* where the poet is: a personal note

candle vigilIn an essay entitled “Tough Eloquence,” poet Yusef Komuyakaa writes about the life and work of Etheridge Knight. There’s a story and poem towards the end of the essay that has always stayed with me throughout the years:

“Etheridge Knight died in March 1991. For more than a year before, at various readings, he’d say a poem by Melissa Orion, “Where is the Poet?” He often used to say he wished he’d written it. Of course, he had memorized the poem, as if reciting his own elegy:

So I went to Soweto and asked the wounded
Have you seen my friend the poet?

Oh no, answered the wounded, but we’re longing to
see him
before we die

Maybe you should go to the prisons, they said
where there is loneliness, the poet should be”

Orlando has been on my mind all week, in my conversations with Ani as much as in my conversations on social media, but also in my heart, in my silences and loneliness.
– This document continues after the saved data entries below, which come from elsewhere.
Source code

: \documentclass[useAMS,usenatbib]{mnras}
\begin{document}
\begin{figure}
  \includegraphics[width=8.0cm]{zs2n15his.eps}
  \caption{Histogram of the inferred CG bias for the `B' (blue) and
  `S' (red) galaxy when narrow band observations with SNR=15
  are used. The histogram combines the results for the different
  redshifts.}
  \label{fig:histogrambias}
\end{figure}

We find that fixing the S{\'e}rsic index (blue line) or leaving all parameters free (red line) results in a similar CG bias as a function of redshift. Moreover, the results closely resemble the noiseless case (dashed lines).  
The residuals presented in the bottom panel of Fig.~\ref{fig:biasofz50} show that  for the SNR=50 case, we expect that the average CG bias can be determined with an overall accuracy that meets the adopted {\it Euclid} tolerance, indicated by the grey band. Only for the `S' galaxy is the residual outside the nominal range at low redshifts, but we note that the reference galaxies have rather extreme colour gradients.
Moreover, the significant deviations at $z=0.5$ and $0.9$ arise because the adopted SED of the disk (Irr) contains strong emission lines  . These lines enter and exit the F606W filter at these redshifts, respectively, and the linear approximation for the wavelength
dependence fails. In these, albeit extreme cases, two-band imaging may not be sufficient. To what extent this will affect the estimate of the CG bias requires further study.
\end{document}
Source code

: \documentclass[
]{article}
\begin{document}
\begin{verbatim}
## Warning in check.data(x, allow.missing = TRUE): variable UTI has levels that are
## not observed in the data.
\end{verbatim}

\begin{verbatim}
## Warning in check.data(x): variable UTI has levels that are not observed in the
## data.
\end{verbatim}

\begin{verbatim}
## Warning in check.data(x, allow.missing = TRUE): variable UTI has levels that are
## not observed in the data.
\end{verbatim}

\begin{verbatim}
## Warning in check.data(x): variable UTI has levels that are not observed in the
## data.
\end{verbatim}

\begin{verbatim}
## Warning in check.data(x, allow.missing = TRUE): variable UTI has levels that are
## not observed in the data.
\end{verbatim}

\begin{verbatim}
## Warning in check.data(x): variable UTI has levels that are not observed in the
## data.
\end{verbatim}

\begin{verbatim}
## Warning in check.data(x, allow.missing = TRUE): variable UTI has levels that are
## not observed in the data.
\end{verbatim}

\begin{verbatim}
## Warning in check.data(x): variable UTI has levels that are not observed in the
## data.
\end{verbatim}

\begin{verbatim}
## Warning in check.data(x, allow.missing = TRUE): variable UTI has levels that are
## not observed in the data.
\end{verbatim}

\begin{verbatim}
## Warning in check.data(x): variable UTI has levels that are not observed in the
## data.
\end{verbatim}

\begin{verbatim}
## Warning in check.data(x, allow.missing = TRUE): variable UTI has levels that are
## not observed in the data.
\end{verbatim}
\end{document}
In my classroom, we have been having some difficult conversations about problematization and empathy, and I am proud of my students’ generosity to have these conversations, to discuss difficult issues with open minds. It’s done much for my spirit.

Through the many conversations, I have not had to wonder where the poet is. This piece by Denice Frohman as well as this poem by Roy G. Guzmán  and this one by Christopher Soto (aka Loma) have meant much to me and others this week, and I share them for anyone in need of insight, solace, or catharsis.

I’d like to take this opportunity to thank everyone who reads this blog and shares in the community, poetry, and positive energy of the weekly posts. I write driven by a faith in poetry, in words being a place where the ideas and emotions of life that overwhelm us at times can meet,  mingle, and make a sort of sense to us, glimpses of the reality we share.

To everyone who stops by, thank you for sharing.



4 responses to “* where the poet is: a personal note”

  1. Thank you for posting your blog, Jose and, also for giving us links to the poems.
    The tragedy in Orlando, the hatred behind the shooting. It can’t really be processed, it fragments all of us. I’m deeply sorry for what happened in Florida. I don’t know what else to say.

    1. Thank you for reading and sharing your thoughts, MaryJo. It means a lot to carry each other and to be carried in turn, through conversation, poems, thoughts. Abrazos, José

  2. Thank you. I really felt the one from Loma.

    1. Thank you so much for reading!